Another game-changing platform developed by our own sustainment community is Weapons System 360.The system
provides a real-time, end-to-end view of the Army’s supply chain, allowing us to proactively identify and
address bottlenecks before they become a problem for our units. We can now identify bottlenecks down to the part
and supplier level. Weapons System 360 allows leaders at echelon unprecedented visibility of the global supply
chain to help them make data-informed decisions that strengthen our sustainment capability.

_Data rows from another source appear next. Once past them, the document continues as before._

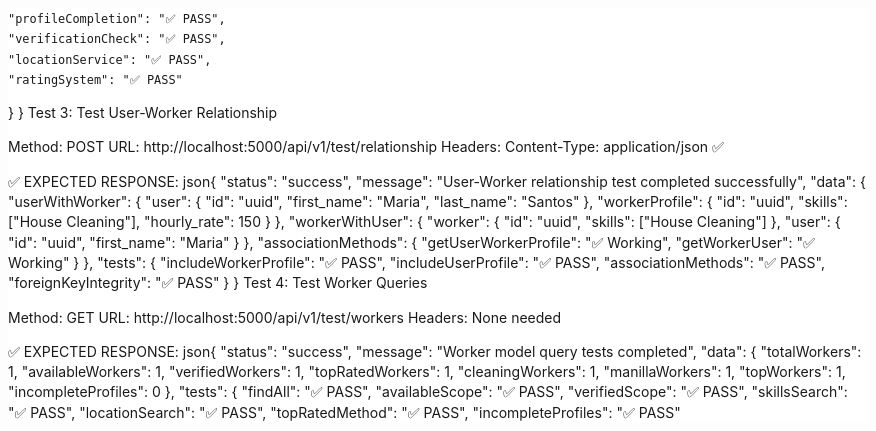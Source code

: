     "profileCompletion": "✅ PASS", 
    "verificationCheck": "✅ PASS",
    "locationService": "✅ PASS",
    "ratingSystem": "✅ PASS"
  }
}
Test 3: Test User-Worker Relationship

Method: POST
URL: http://localhost:5000/api/v1/test/relationship
Headers: Content-Type: application/json ✅

✅ EXPECTED RESPONSE:
json{
  "status": "success",
  "message": "User-Worker relationship test completed successfully",
  "data": {
    "userWithWorker": {
      "user": { "id": "uuid", "first_name": "Maria", "last_name": "Santos" },
      "workerProfile": { "id": "uuid", "skills": ["House Cleaning"], "hourly_rate": 150 }
    },
    "workerWithUser": {
      "worker": { "id": "uuid", "skills": ["House Cleaning"] },
      "user": { "id": "uuid", "first_name": "Maria" }
    },
    "associationMethods": {
      "getUserWorkerProfile": "✅ Working",
      "getWorkerUser": "✅ Working"
    }
  },
  "tests": {
    "includeWorkerProfile": "✅ PASS",
    "includeUserProfile": "✅ PASS", 
    "associationMethods": "✅ PASS",
    "foreignKeyIntegrity": "✅ PASS"
  }
}
Test 4: Test Worker Queries

Method: GET
URL: http://localhost:5000/api/v1/test/workers
Headers: None needed

✅ EXPECTED RESPONSE:
json{
  "status": "success",
  "message": "Worker model query tests completed",
  "data": {
    "totalWorkers": 1,
    "availableWorkers": 1,
    "verifiedWorkers": 1,
    "topRatedWorkers": 1,
    "cleaningWorkers": 1,
    "manillaWorkers": 1,
    "topWorkers": 1,
    "incompleteProfiles": 0
  },
  "tests": {
    "findAll": "✅ PASS",
    "availableScope": "✅ PASS",
    "verifiedScope": "✅ PASS",
    "skillsSearch": "✅ PASS",
    "locationSearch": "✅ PASS",
    "topRatedMethod": "✅ PASS",
    "incompleteProfiles": "✅ PASS"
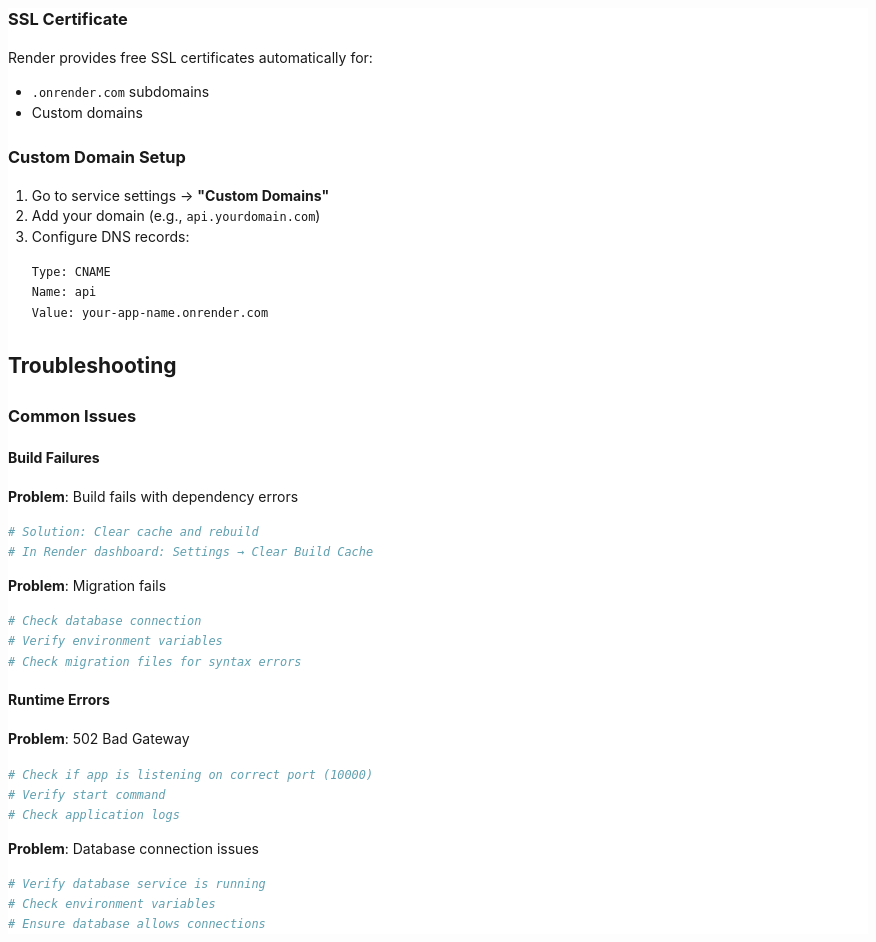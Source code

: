 ### SSL Certificate

Render provides free SSL certificates automatically for:

- `.onrender.com` subdomains
- Custom domains

### Custom Domain Setup

1. Go to service settings → **"Custom Domains"**
2. Add your domain (e.g., `api.yourdomain.com`)
3. Configure DNS records:
   ```
   Type: CNAME
   Name: api
   Value: your-app-name.onrender.com
   ```

## Troubleshooting

### Common Issues

#### Build Failures

**Problem**: Build fails with dependency errors

```bash
# Solution: Clear cache and rebuild
# In Render dashboard: Settings → Clear Build Cache
```

**Problem**: Migration fails

```bash
# Check database connection
# Verify environment variables
# Check migration files for syntax errors
```

#### Runtime Errors

**Problem**: 502 Bad Gateway

```bash
# Check if app is listening on correct port (10000)
# Verify start command
# Check application logs
```

**Problem**: Database connection issues

```bash
# Verify database service is running
# Check environment variables
# Ensure database allows connections
```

We are also reimagining how sustainers drive operational readiness. The Operational Readiness Program (ORP) is a
pilot program that proactively embeds maintenance teams from the organic industrial base directly with tactical
units preparing for deployment. They provide onsite expertise, facilitate targeted fleet vehicle exchange, and
teach skills to keep equipment running reliably, empowering our Soldiers to attain and sustain operational
readiness throughout their deployment cycle. AMC works with the units to prioritize and select ORP equipment
candidates using data integration and analytic tools. By leveraging the power of AI and machine learning, we
support corps sustainers as they balance priorities and resources across their formation in preparation for
demanding exercises like the National Training Center. This also allows us to proactively prepare the supply
chain and ensure our forces are prepared to deploy, fight, and win anytime, anywhere.
Underpinning initiatives like SEAM, ParaLine, Weapons System 360, and ORP is a commitment to data-driven
decision making, powered by A3I. Sustainers at all levels are proactively and organically developing end-to-end
supply chain integration tools to provide units with the actionable information needed to make informed
readiness decisions.
These efforts are reshaping the Army sustainment enterprise’s commitment to building and sustaining combat
readiness. By aggressively leveraging existing data, streamlining processes, and empowering Soldiers with
intuitive tools, we ensure our ability to sustain our troops in a contested global environment at the speed of
war.
Sustaining combat readiness in theater means delivering the right capabilities at the right time to maximize
freedom of action, operational reach, and prolonged endurance for the joint force commander.
Author
LTG Christopher O. Mohan currently serves as the deputy commanding general and acting
commander of U.S. Army Materiel Command. He also serves as the senior commander of Redstone Arsenal,
Alabama. He was commissioned into the Army from Appalachian State University in Boone, North Carolina, where
he graduated as a Distinguished Military Graduate. His military education includes the Ordnance Officer
Basic Course, the Combined Logistics Officer Advanced Course, the Naval College of Command and Staff, and
the Army War College. He holds a Master of Science degree in national security and strategic studies from
the Naval War College and a Master of Science degree in military strategy from the Army War College.